■ **TASK ITEM**: Read through the records. Copy each line that has the word "textbf".

■ **PROVIDED RECORDS**:

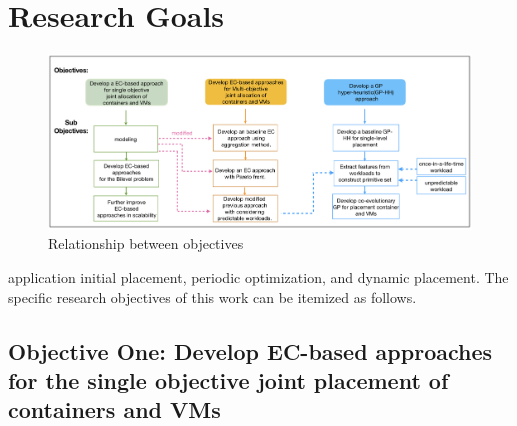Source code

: \section{Research Goals}

\begin{figure}
	\centering
	\includegraphics[width=\textwidth]{pics/thesisPlan.png}
	\caption{Relationship between objectives}
	\label{fig:objectives}
\end{figure}
 application initial placement, periodic optimization, and dynamic placement. The specific research objectives of this work can be itemized as follows.

\subsection{Objective One: Develop EC-based approaches for the single objective joint placement of containers and VMs}
\label{sec:obj1}

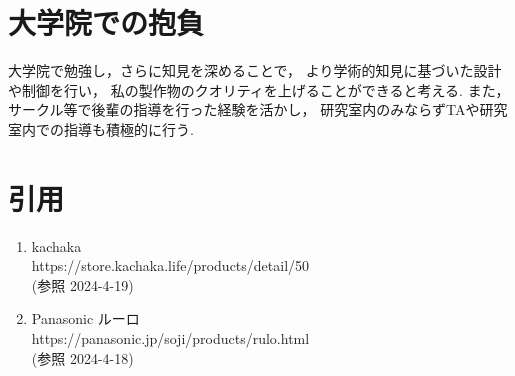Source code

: \documentclass[dvipdfmx]{jsarticle}
\begin{document}
\section{大学院での抱負}
大学院で勉強し，さらに知見を深めることで，
より学術的知見に基づいた設計や制御を行い，
私の製作物のクオリティを上げることができると考える.
また，サークル等で後輩の指導を行った経験を活かし，
研究室内のみならずTAや研究室内での指導も積極的に行う.
\section{引用}
\begin{enumerate}
\renewcommand{\labelenumi}{[\arabic{enumi}]}
  \item kachaka\\
        https://store.kachaka.life/products/detail/50\\
        (参照 2024-4-19)
  \item Panasonic ルーロ\\
        https://panasonic.jp/soji/products/rulo.html\\
        (参照 2024-4-18)
  \end{enumerate}
\end{document}
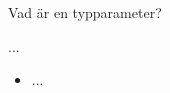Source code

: 
\ifkompendium\else


\begin{Slide}{Vad är en typparameter?}
\begin{multicols}{2}
...
\columnbreak

\begin{itemize}
\pause
\item ...

\end{itemize}
\end{multicols}
\end{Slide}


\fi






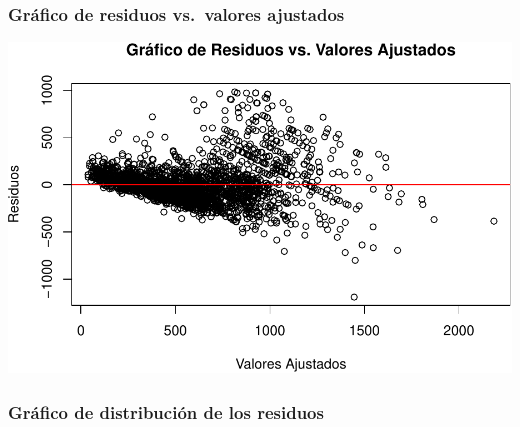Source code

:\documentclass[
]{article}
\begin{document}
\subsubsection{\texorpdfstring{\textbf{Gráfico de residuos vs.~valores
ajustados}}{Gráfico de residuos vs.~valores ajustados}}\label{gruxe1fico-de-residuos-vs.-valores-ajustados}

\includegraphics{A2_U2_InformeEjecutivo_files/figure-latex/unnamed-chunk-17-1.pdf}

\subsubsection{\texorpdfstring{\textbf{Gráfico de distribución de los
residuos}}{Gráfico de distribución de los residuos}}\label{gruxe1fico-de-distribuciuxf3n-de-los-residuos}
\end{document}
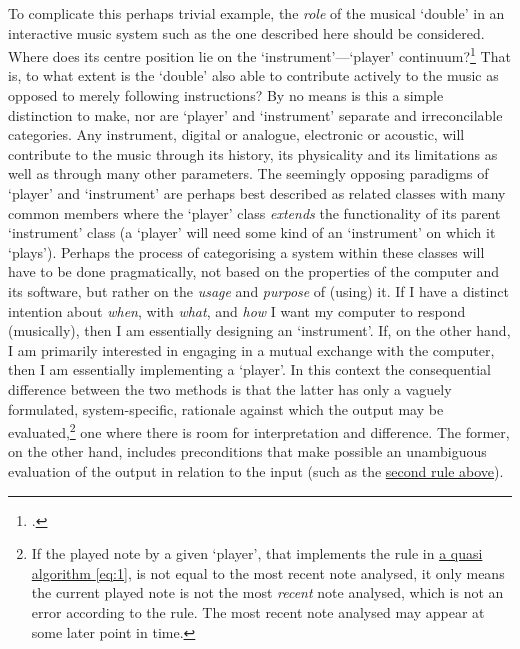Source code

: To  complicate this perhaps trivial example, the \emph{role} of the musical `double' in an interactive music system such as the one described here should be considered. Where does its centre position lie on the `instrument'---`player' continuum?\footcite[For a description of the classification system from which this terminology is borrowed see \autoref{sec:music-pract-inter}. See also][]{rowe01} 
That is, to what extent is the `double' also able to contribute actively to the music as opposed to merely following instructions? By no means is this a simple distinction to make, nor are `player' and `instrument' separate and irreconcilable categories. Any instrument, digital or analogue, electronic or acoustic, will contribute to the music through its history, its physicality and its limitations as well as through many other parameters. The seemingly opposing paradigms of `player' and `instrument' are perhaps best described as related classes with many common members where the `player' class \emph{extends} the functionality of its parent `instrument' class (a `player' will need some kind of an `instrument' on which it  `plays'). Perhaps the process of categorising a system within these classes will have to be done pragmatically, not based on the properties of the computer and its software, but rather on the \emph{usage} and \emph{purpose} of (using) it. If I have a distinct intention about \emph{when}, with \emph{what}, and \emph{how} I want my computer to respond (musically), then I am essentially designing an `instrument'. If, on the other hand, I am primarily interested in engaging in a mutual exchange with the computer, then I am essentially implementing a `player'. In this context the consequential difference between the two methods is that the latter has only a vaguely formulated, system-specific, rationale against which the output may be evaluated,\footnote{If the played note by a given `player', that implements the rule in \hyperlink{eq:human-comp-inter:1}{a quasi algorithm \eqref{eq:1}}, is not equal to the most recent note analysed, it only means the current played note is not the most \emph{recent} note analysed, which is not an error according to the rule. The most recent note analysed may appear at some later point in time.} one where there is room for interpretation and difference. The former, on the other hand, includes preconditions that make possible an unambiguous evaluation of the output in relation to the input (such as the \hyperlink{eq:human-comp-inter:2}{second rule above}).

■ **RESPONSE BELOW**:
\subsubsection{\texorpdfstring{\textbf{Gráfico de residuos vs.~valores
\subsubsection{\texorpdfstring{\textbf{Gráfico de distribución de los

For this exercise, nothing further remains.